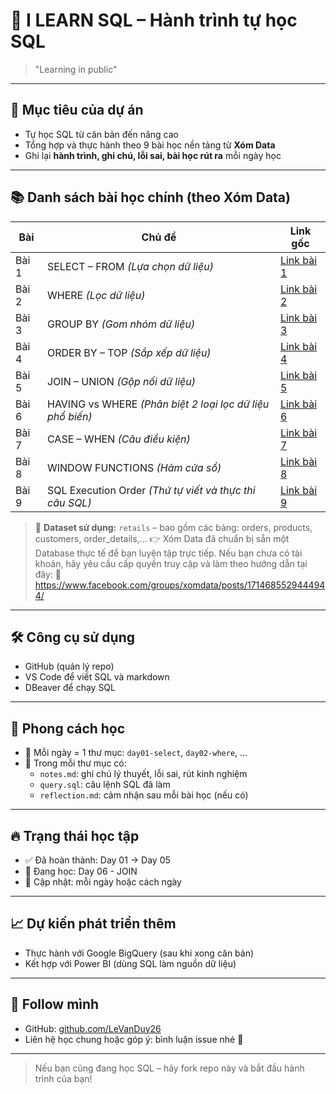 # 📘 I LEARN SQL – Hành trình tự học SQL 

> "Learning in public" 

---
## 🎯 Mục tiêu của dự án

- Tự học SQL từ căn bản đến nâng cao
- Tổng hợp và thực hành theo 9 bài học nền tảng từ **Xóm Data**
- Ghi lại **hành trình, ghi chú, lỗi sai, bài học rút ra** mỗi ngày học

---

## 📚 Danh sách bài học chính (theo Xóm Data)

| Bài | Chủ đề | Link gốc |
|-----|--------|----------|
| Bài 1 | SELECT – FROM *(Lựa chọn dữ liệu)* | [Link bài 1](https://www.facebook.com/groups/xomdata/permalink/1718461532400677) |
| Bài 2 | WHERE *(Lọc dữ liệu)* | [Link bài 2](https://www.facebook.com/groups/xomdata/permalink/1719924275587736) |
| Bài 3 | GROUP BY *(Gom nhóm dữ liệu)* | [Link bài 3](https://www.facebook.com/groups/xomdata/permalink/1721263208787176) |
| Bài 4 | ORDER BY – TOP *(Sắp xếp dữ liệu)* | [Link bài 4](https://www.facebook.com/groups/xomdata/permalink/1721977125382451) |
| Bài 5 | JOIN – UNION *(Gộp nối dữ liệu)* | [Link bài 5](https://www.facebook.com/groups/xomdata/permalink/1722278015352362) |
| Bài 6 | HAVING vs WHERE *(Phân biệt 2 loại lọc dữ liệu phổ biến)* | [Link bài 6](https://www.facebook.com/groups/xomdata/permalink/1722286168684880) |
| Bài 7 | CASE – WHEN *(Câu điều kiện)* | [Link bài 7](https://www.facebook.com/groups/xomdata/permalink/1724651211781709) |
| Bài 8 | WINDOW FUNCTIONS *(Hàm cửa sổ)* | [Link bài 8](https://www.facebook.com/groups/xomdata/permalink/1727330608180436) |
| Bài 9 | SQL Execution Order *(Thứ tự viết và thực thi câu SQL)* | [Link bài 9](https://www.facebook.com/groups/xomdata/permalink/1731661444414019) |

> 📌 **Dataset sử dụng:** `retails` – bao gồm các bảng: orders, products, customers, order_details,...
👉 Xóm Data đã chuẩn bị sẵn một Database thực tế để bạn luyện tập trực tiếp. Nếu bạn chưa có tài khoản, hãy yêu cầu cấp quyền truy cập và làm theo hướng dẫn tại đây:
🔗 https://www.facebook.com/groups/xomdata/posts/1714685529444944/
---

## 🛠️ Công cụ sử dụng

- GitHub (quản lý repo)
- VS Code để viết SQL và markdown
- DBeaver để chạy SQL

---

## 🧠 Phong cách học

- 📁 Mỗi ngày = 1 thư mục: `day01-select`, `day02-where`, ...
- 📝 Trong mỗi thư mục có:
  - `notes.md`: ghi chú lý thuyết, lỗi sai, rút kinh nghiệm
  - `query.sql`: câu lệnh SQL đã làm
  - `reflection.md`: cảm nhận sau mỗi bài học (nếu có)

---

## 🔥 Trạng thái học tập

- ✅ Đã hoàn thành: Day 01 → Day 05
- 🚧 Đang học: Day 06 - JOIN
- 📅 Cập nhật: mỗi ngày hoặc cách ngày

---

## 📈 Dự kiến phát triển thêm

- Thực hành với Google BigQuery (sau khi xong căn bản)
- Kết hợp với Power BI (dùng SQL làm nguồn dữ liệu)

---

## 📌 Follow mình

- GitHub: [github.com/LeVanDuy26](https://github.com/LeVanDuy26)
- Liên hệ học chung hoặc góp ý: bình luận issue nhé 🙌

---
> Nếu bạn cũng đang học SQL – hãy fork repo này và bắt đầu hành trình của bạn!

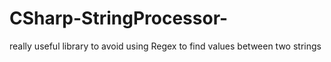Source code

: # CSharp-StringProcessor-
really useful library to avoid using Regex to find values between two strings

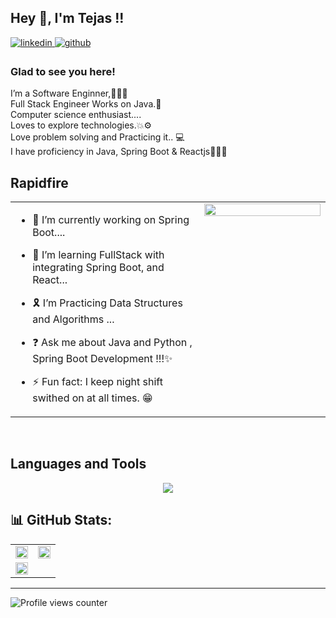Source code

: ## Hey 👋, I'm Tejas !!  


<a href="https://in.linkedin.com/in/tejas-borse" target="_blank">
<img src=https://img.shields.io/badge/linkedin-%231E77B5.svg?&style=for-the-badge&logo=linkedin&logoColor=white alt=linkedin style="margin-bottom: 5px;" />
</a>
<a href="https://github.com/NayanSayaji" target="_blank">
<img src=https://img.shields.io/badge/github-%2324292e.svg?&style=for-the-badge&logo=github&logoColor=white alt=github style="margin-bottom: 5px;" />
</a>  




### Glad to see you here!  
I’m a Software Enginner,👨🏻‍💻
<br>Full Stack Engineer Works on Java.🌟
<br>Computer science enthusiast....
<br>Loves to explore technologies.💥⚙
<br>Love problem solving and Practicing it.. 💻
<br>I have proficiency in Java, Spring Boot & Reactjs👨🏻‍💻

## Rapidfire  
<table><tr><td valign="top" width="60%">

- 🔭 I’m currently working on Spring Boot....  


- 🌱 I’m learning FullStack with integrating Spring Boot, and React...  


- 🎗 I’m Practicing Data Structures and Algorithms ...  


- ❓ Ask me about Java and Python , Spring Boot Development !!!✨


- ⚡ Fun fact: I keep night shift swithed on at all times. 😁   


</td><td valign="top" width="40%">

<div align="center">
<img src="https://images.squarespace-cdn.com/content/v1/5515ce85e4b0ac8577a8b5ed/1590790768257-FU8CSKGCCWPZI1ZS9HJX/hello.gif?format=1500w" align="center" style="width: 100%" />
</div>  


</td></tr></table>  

<br/>  


## Languages and Tools  
<p align="center">
  <a href="https://skillicons.dev">
    <img src="https://skillicons.dev/icons?i=c,Java,html,css,js,Spring,Spring Boot,Multitenancy,Liquibase,mysql,postgres,react,bootstrap,figma,canva,postman,git,Bitbucket" />
  </a>
</p>

## 📊 GitHub Stats:
<table >
  <tr>
    <td>
      <img src="https://github-readme-stats.vercel.app/api?username=NayanSayaji&theme=dark&show_icons=true&count_private=true&hide_border=false" align="center" style="width: 100%" />
    </td>
    <td>
      <img src="https://github-readme-streak-stats.herokuapp.com/?user=nayansayaji&theme=dark&show_icons=true&count_private=true" align="center" style="width: 100%" />
    </td>
  </tr>
  <tr><td >
    <img src="https://github-readme-stats.vercel.app/api/top-langs/?username=nayansayaji&theme=dark&hide_border=false&include_all_commits=false&count_private=false&layout=compact" style="width:100%; heigth:30%" ">
  </td></tr>
</table>  

---

![Profile views counter](https://komarev.com/ghpvc/?username=NayanSayaji&&style=flat-square)  
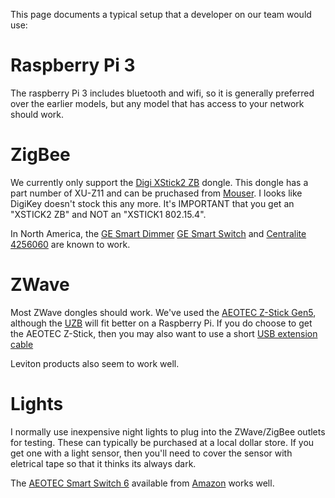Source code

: This page documents a typical setup that a developer on our team would use:

# Raspberry Pi 3

The raspberry Pi 3 includes bluetooth and wifi, so it is generally preferred over the earlier models, but any model that has access to your network should work.

# ZigBee

We currently only support the [Digi XStick2 ZB](https://www.digi.com/products/xbee-rf-solutions/boxed-rf-modems-adapters/xstick) dongle. This dongle has a part number of XU-Z11 and can be pruchased from [Mouser](http://www.mouser.com/search/ProductDetail.aspx?R=0virtualkey0virtualkeyXU-Z11). I looks like DigiKey doesn't stock this any more. It's IMPORTANT that you get an "XSTICK2 ZB" and NOT an "XSTICK1 802.15.4".

In North America, the [GE Smart Dimmer](https://byjasco.com/products/ge-zigbee-plug-smart-dimmer) [GE Smart Switch](https://byjasco.com/products/ge-zigbee-plug-smart-switch) and [Centralite 4256060](https://www.amazon.com/CentraLite-Lighting-Control-Zigbee-4256050-ZHAC/dp/B00IUMU1RM) are known to work.

# ZWave

Most ZWave dongles should work. We've used the [AEOTEC Z-Stick Gen5](https://www.amazon.com/Aeotec-Aeon-Labs-ZW090-Stick/dp/B00X0AWA6E), although the [UZB](http://www.zwaveproducts.com/shop/controllers/z-wave-software-controllers/z-wave-plus-usb-controller) will fit better on a Raspberry Pi. If you do choose to get the AEOTEC Z-Stick, then you may also want to use a short [USB extension cable](https://www.amazon.com/Pack-15cm-Adjustable-Flexible-Extension/dp/B01GA1GKYW/)

Leviton products also seem to work well.

# Lights

I normally use inexpensive night lights to plug into the ZWave/ZigBee outlets for testing. These can typically be purchased at a local dollar store. If you get one with a light sensor, then you'll need to cover the sensor with eletrical tape so that it thinks its always dark.

The [AEOTEC Smart Switch 6](http://aeotec.com/z-wave-plug-in-switch) available from [Amazon](https://www.amazon.com/Aeotec-Aeon-Labs-ZW096-Switch/dp/B00VQISOCG/) works well.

***

[PROBLEM TO WORK ON] Everything above from the line with "- 🚧 Đang học: Day 06 - JOIN" through the line with "### Glad to see you here!" should be retyped exactly, and nothing else; omit pictures.

[TASK ANSWER]
- 🚧 Đang học: Day 06 - JOIN
- 📅 Cập nhật: mỗi ngày hoặc cách ngày

---

## 📈 Dự kiến phát triển thêm

- Thực hành với Google BigQuery (sau khi xong căn bản)
- Kết hợp với Power BI (dùng SQL làm nguồn dữ liệu)

---

## 📌 Follow mình

- GitHub: [github.com/LeVanDuy26](https://github.com/LeVanDuy26)
- Liên hệ học chung hoặc góp ý: bình luận issue nhé 🙌

---
> Nếu bạn cũng đang học SQL – hãy fork repo này và bắt đầu hành trình của bạn!

Source code

: # CSharp-StringProcessor-
really useful library to avoid using Regex to find values between two strings

Source code

: ## Hey 👋, I'm Tejas !!  


<a href="https://in.linkedin.com/in/tejas-borse" target="_blank">
<img src=https://img.shields.io/badge/linkedin-%231E77B5.svg?&style=for-the-badge&logo=linkedin&logoColor=white alt=linkedin style="margin-bottom: 5px;" />
</a>
<a href="https://github.com/NayanSayaji" target="_blank">
<img src=https://img.shields.io/badge/github-%2324292e.svg?&style=for-the-badge&logo=github&logoColor=white alt=github style="margin-bottom: 5px;" />
</a>  




### Glad to see you here!  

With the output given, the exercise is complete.